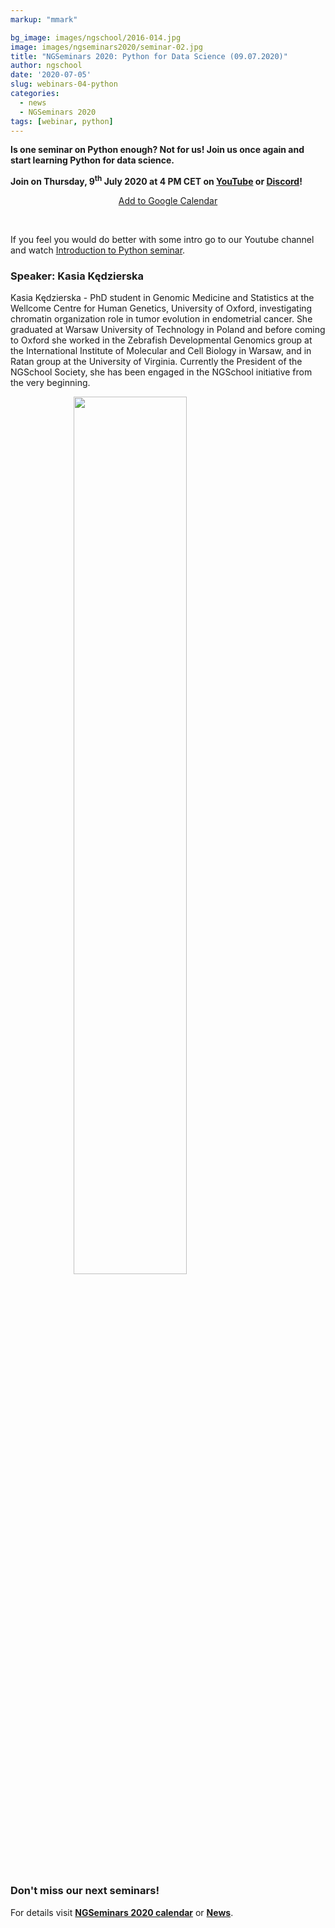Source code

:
 ```yaml
---
markup: "mmark"

bg_image: images/ngschool/2016-014.jpg
image: images/ngseminars2020/seminar-02.jpg
title: "NGSeminars 2020: Python for Data Science (09.07.2020)"
author: ngschool
date: '2020-07-05'
slug: webinars-04-python
categories:
  - news
  - NGSeminars 2020
tags: [webinar, python]
---
```


<b>Is one seminar on Python enough? Not for us! Join us once again and start learning Python for data science.<br>

Join on Thursday, 9<sup>th</sup> July 2020 at 4 PM CET on <a href="https://www.youtube.com/NGSchoolEU" target="_blank">YouTube</a> or <a href="https://discord.gg/MhNeqwR" target="_blank">Discord</a>!</b>

<p style="text-align: center;"><a href="https://www.google.com/calendar/render?action=TEMPLATE&text=NGSeminar%3A+Python+for+Data+Science&dates=20200709T140000Z%2F20200709T160000Z" target="_blank" class="btn btn-primary">Add to Google Calendar <i class="far fa-calendar-plus"></i></a></p>

<br>

If you feel you would do better with some intro go to our Youtube channel and watch <a href="https://youtu.be/sL0bPDmgsms" target="_blank">Introduction to Python seminar</a>.<br>

### Speaker: Kasia Kędzierska

Kasia Kędzierska - PhD student in Genomic Medicine and Statistics at the Wellcome Centre for Human Genetics, University of Oxford, investigating chromatin organization role in tumor evolution in endometrial cancer. She graduated at Warsaw University of Technology in Poland and before coming to Oxford she worked in the Zebrafish Developmental Genomics group at the International Institute of Molecular and Cell Biology in Warsaw, and in Ratan group at the University of Virginia. Currently the President of the NGSchool Society, she has been engaged in the NGSchool initiative from the very beginning.  

<img src="/images/people/kasia-kedzierska.jpg" style="width: 60%; display: block; margin-left: auto; margin-right: auto; ">

<br>

### Don't miss our next seminars!
For details visit **[NGSeminars 2020 calendar](/ngseminars2020)** or **[News](/post)**.
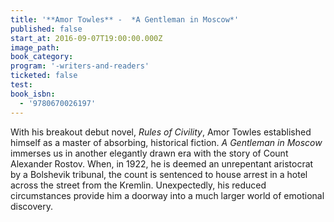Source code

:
 ```yaml
---
title: '**Amor Towles** -  *A Gentleman in Moscow*'
published: false
start_at: 2016-09-07T19:00:00.000Z
image_path:
book_category:
program: '-writers-and-readers'
ticketed: false
test:
book_isbn:
  - '9780670026197'
---
```



With his breakout debut novel, *Rules of Civility*, Amor Towles established himself as a master of absorbing, historical fiction. *A Gentleman in Moscow* immerses us in another elegantly drawn era with the story of Count Alexander Rostov. When, in 1922, he is deemed an unrepentant aristocrat by a Bolshevik tribunal, the count is sentenced to house arrest in a hotel across the street from the Kremlin. Unexpectedly, his reduced circumstances provide him a doorway into a much larger world of emotional discovery.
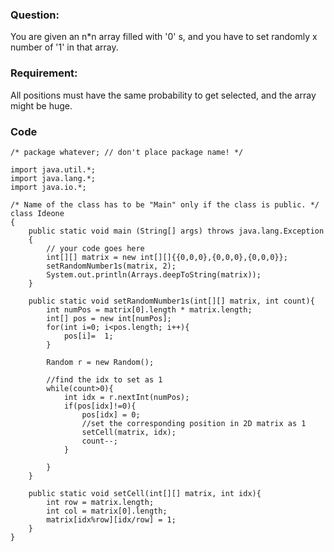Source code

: ### Question:
You are given an n*n array filled with '0' s, and you have to set randomly x number of '1' in that array.

### Requirement:
All positions must have the same probability to get selected, and the array might be huge.


### Code
```
/* package whatever; // don't place package name! */

import java.util.*;
import java.lang.*;
import java.io.*;

/* Name of the class has to be "Main" only if the class is public. */
class Ideone
{
	public static void main (String[] args) throws java.lang.Exception
	{
		// your code goes here
		int[][] matrix = new int[][]{{0,0,0},{0,0,0},{0,0,0}};
		setRandomNumber1s(matrix, 2);
		System.out.println(Arrays.deepToString(matrix));
	}
	
	public static void setRandomNumber1s(int[][] matrix, int count){
		int numPos = matrix[0].length * matrix.length;
		int[] pos = new int[numPos];
		for(int i=0; i<pos.length; i++){
			pos[i]=  1;
		}
		
		Random r = new Random();
		
		//find the idx to set as 1
		while(count>0){
			int idx = r.nextInt(numPos);
			if(pos[idx]!=0){
				pos[idx] = 0;
				//set the corresponding position in 2D matrix as 1
				setCell(matrix, idx);
				count--;
			}
			
		}
	}
	
	public static void setCell(int[][] matrix, int idx){
		int row = matrix.length;
		int col = matrix[0].length;
		matrix[idx%row][idx/row] = 1;
	}
}
```
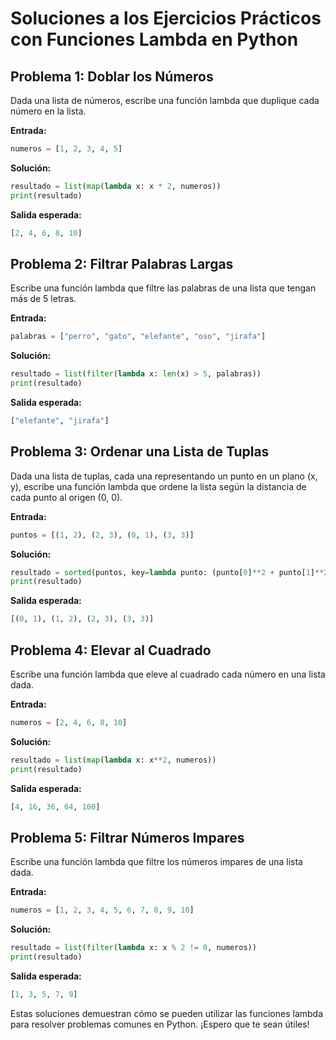 
# Soluciones a los Ejercicios Prácticos con Funciones Lambda en Python

## Problema 1: Doblar los Números
Dada una lista de números, escribe una función lambda que duplique cada número en la lista.

**Entrada:**
```python
numeros = [1, 2, 3, 4, 5]
```

**Solución:**
```python
resultado = list(map(lambda x: x * 2, numeros))
print(resultado)
```

**Salida esperada:**
```python
[2, 4, 6, 8, 10]
```

## Problema 2: Filtrar Palabras Largas
Escribe una función lambda que filtre las palabras de una lista que tengan más de 5 letras.

**Entrada:**
```python
palabras = ["perro", "gato", "elefante", "oso", "jirafa"]
```

**Solución:**
```python
resultado = list(filter(lambda x: len(x) > 5, palabras))
print(resultado)
```

**Salida esperada:**
```python
["elefante", "jirafa"]
```

## Problema 3: Ordenar una Lista de Tuplas
Dada una lista de tuplas, cada una representando un punto en un plano (x, y), escribe una función lambda que ordene la lista según la distancia de cada punto al origen (0, 0).

**Entrada:**
```python
puntos = [(1, 2), (2, 3), (0, 1), (3, 3)]
```

**Solución:**
```python
resultado = sorted(puntos, key=lambda punto: (punto[0]**2 + punto[1]**2)**0.5)
print(resultado)
```

**Salida esperada:**
```python
[(0, 1), (1, 2), (2, 3), (3, 3)]
```

## Problema 4: Elevar al Cuadrado
Escribe una función lambda que eleve al cuadrado cada número en una lista dada.

**Entrada:**
```python
numeros = [2, 4, 6, 8, 10]
```

**Solución:**
```python
resultado = list(map(lambda x: x**2, numeros))
print(resultado)
```

**Salida esperada:**
```python
[4, 16, 36, 64, 100]
```

## Problema 5: Filtrar Números Impares
Escribe una función lambda que filtre los números impares de una lista dada.

**Entrada:**
```python
numeros = [1, 2, 3, 4, 5, 6, 7, 8, 9, 10]
```

**Solución:**
```python
resultado = list(filter(lambda x: x % 2 != 0, numeros))
print(resultado)
```

**Salida esperada:**
```python
[1, 3, 5, 7, 9]
```

Estas soluciones demuestran cómo se pueden utilizar las funciones lambda para resolver problemas comunes en Python. ¡Espero que te sean útiles!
----------------
_PROMPT_: Return the material exactly as given above, picture-free.

_OUTPUT FOR THIS TASK_:
Source code

:
 ```yaml
---
markup: "mmark"

bg_image: images/ngschool/2016-014.jpg
image: images/ngseminars2020/seminar-02.jpg
title: "NGSeminars 2020: Python for Data Science (09.07.2020)"
author: ngschool
date: '2020-07-05'
slug: webinars-04-python
categories:
  - news
  - NGSeminars 2020
tags: [webinar, python]
---
```


<b>Is one seminar on Python enough? Not for us! Join us once again and start learning Python for data science.<br>

Join on Thursday, 9<sup>th</sup> July 2020 at 4 PM CET on <a href="https://www.youtube.com/NGSchoolEU" target="_blank">YouTube</a> or <a href="https://discord.gg/MhNeqwR" target="_blank">Discord</a>!</b>

<p style="text-align: center;"><a href="https://www.google.com/calendar/render?action=TEMPLATE&text=NGSeminar%3A+Python+for+Data+Science&dates=20200709T140000Z%2F20200709T160000Z" target="_blank" class="btn btn-primary">Add to Google Calendar <i class="far fa-calendar-plus"></i></a></p>

<br>

If you feel you would do better with some intro go to our Youtube channel and watch <a href="https://youtu.be/sL0bPDmgsms" target="_blank">Introduction to Python seminar</a>.<br>

### Speaker: Kasia Kędzierska

Kasia Kędzierska - PhD student in Genomic Medicine and Statistics at the Wellcome Centre for Human Genetics, University of Oxford, investigating chromatin organization role in tumor evolution in endometrial cancer. She graduated at Warsaw University of Technology in Poland and before coming to Oxford she worked in the Zebrafish Developmental Genomics group at the International Institute of Molecular and Cell Biology in Warsaw, and in Ratan group at the University of Virginia. Currently the President of the NGSchool Society, she has been engaged in the NGSchool initiative from the very beginning.  

<img src="/images/people/kasia-kedzierska.jpg" style="width: 60%; display: block; margin-left: auto; margin-right: auto; ">

<br>

### Don't miss our next seminars!
For details visit **[NGSeminars 2020 calendar](/ngseminars2020)** or **[News](/post)**.
Source code

:
 ```yaml
---
title: '**Amor Towles** -  *A Gentleman in Moscow*'
published: false
start_at: 2016-09-07T19:00:00.000Z
image_path:
book_category:
program: '-writers-and-readers'
ticketed: false
test:
book_isbn:
  - '9780670026197'
---
```



With his breakout debut novel, *Rules of Civility*, Amor Towles established himself as a master of absorbing, historical fiction. *A Gentleman in Moscow* immerses us in another elegantly drawn era with the story of Count Alexander Rostov. When, in 1922, he is deemed an unrepentant aristocrat by a Bolshevik tribunal, the count is sentenced to house arrest in a hotel across the street from the Kremlin. Unexpectedly, his reduced circumstances provide him a doorway into a much larger world of emotional discovery.
Source code

: ### Question:
You are given an n*n array filled with '0' s, and you have to set randomly x number of '1' in that array.

### Requirement:
All positions must have the same probability to get selected, and the array might be huge.


### Code
```
/* package whatever; // don't place package name! */

import java.util.*;
import java.lang.*;
import java.io.*;

/* Name of the class has to be "Main" only if the class is public. */
class Ideone
{
	public static void main (String[] args) throws java.lang.Exception
	{
		// your code goes here
		int[][] matrix = new int[][]{{0,0,0},{0,0,0},{0,0,0}};
		setRandomNumber1s(matrix, 2);
		System.out.println(Arrays.deepToString(matrix));
	}
	
	public static void setRandomNumber1s(int[][] matrix, int count){
		int numPos = matrix[0].length * matrix.length;
		int[] pos = new int[numPos];
		for(int i=0; i<pos.length; i++){
			pos[i]=  1;
		}
		
		Random r = new Random();
		
		//find the idx to set as 1
		while(count>0){
			int idx = r.nextInt(numPos);
			if(pos[idx]!=0){
				pos[idx] = 0;
				//set the corresponding position in 2D matrix as 1
				setCell(matrix, idx);
				count--;
			}
			
		}
	}
	
	public static void setCell(int[][] matrix, int idx){
		int row = matrix.length;
		int col = matrix[0].length;
		matrix[idx%row][idx/row] = 1;
	}
}
```
# Soluciones a los Ejercicios Prácticos con Funciones Lambda en Python

## Problema 1: Doblar los Números
Dada una lista de números, escribe una función lambda que duplique cada número en la lista.

**Entrada:**
```python
numeros = [1, 2, 3, 4, 5]
```

**Solución:**
```python
resultado = list(map(lambda x: x * 2, numeros))
print(resultado)
```

**Salida esperada:**
```python
[2, 4, 6, 8, 10]
```

## Problema 2: Filtrar Palabras Largas
Escribe una función lambda que filtre las palabras de una lista que tengan más de 5 letras.

**Entrada:**
```python
palabras = ["perro", "gato", "elefante", "oso", "jirafa"]
```

**Solución:**
```python
resultado = list(filter(lambda x: len(x) > 5, palabras))
print(resultado)
```

**Salida esperada:**
```python
["elefante", "jirafa"]
```

## Problema 3: Ordenar una Lista de Tuplas
Dada una lista de tuplas, cada una representando un punto en un plano (x, y), escribe una función lambda que ordene la lista según la distancia de cada punto al origen (0, 0).

**Entrada:**
```python
puntos = [(1, 2), (2, 3), (0, 1), (3, 3)]
```

**Solución:**
```python
resultado = sorted(puntos, key=lambda punto: (punto[0]**2 + punto[1]**2)**0.5)
print(resultado)
```

**Salida esperada:**
```python
[(0, 1), (1, 2), (2, 3), (3, 3)]
```

## Problema 4: Elevar al Cuadrado
Escribe una función lambda que eleve al cuadrado cada número en una lista dada.

**Entrada:**
```python
numeros = [2, 4, 6, 8, 10]
```

**Solución:**
```python
resultado = list(map(lambda x: x**2, numeros))
print(resultado)
```

**Salida esperada:**
```python
[4, 16, 36, 64, 100]
```

## Problema 5: Filtrar Números Impares
Escribe una función lambda que filtre los números impares de una lista dada.

**Entrada:**
```python
numeros = [1, 2, 3, 4, 5, 6, 7, 8, 9, 10]
```

**Solución:**
```python
resultado = list(filter(lambda x: x % 2 != 0, numeros))
print(resultado)
```

**Salida esperada:**
```python
[1, 3, 5, 7, 9]
```

Estas soluciones demuestran cómo se pueden utilizar las funciones lambda para resolver problemas comunes en Python. ¡Espero que te sean útiles!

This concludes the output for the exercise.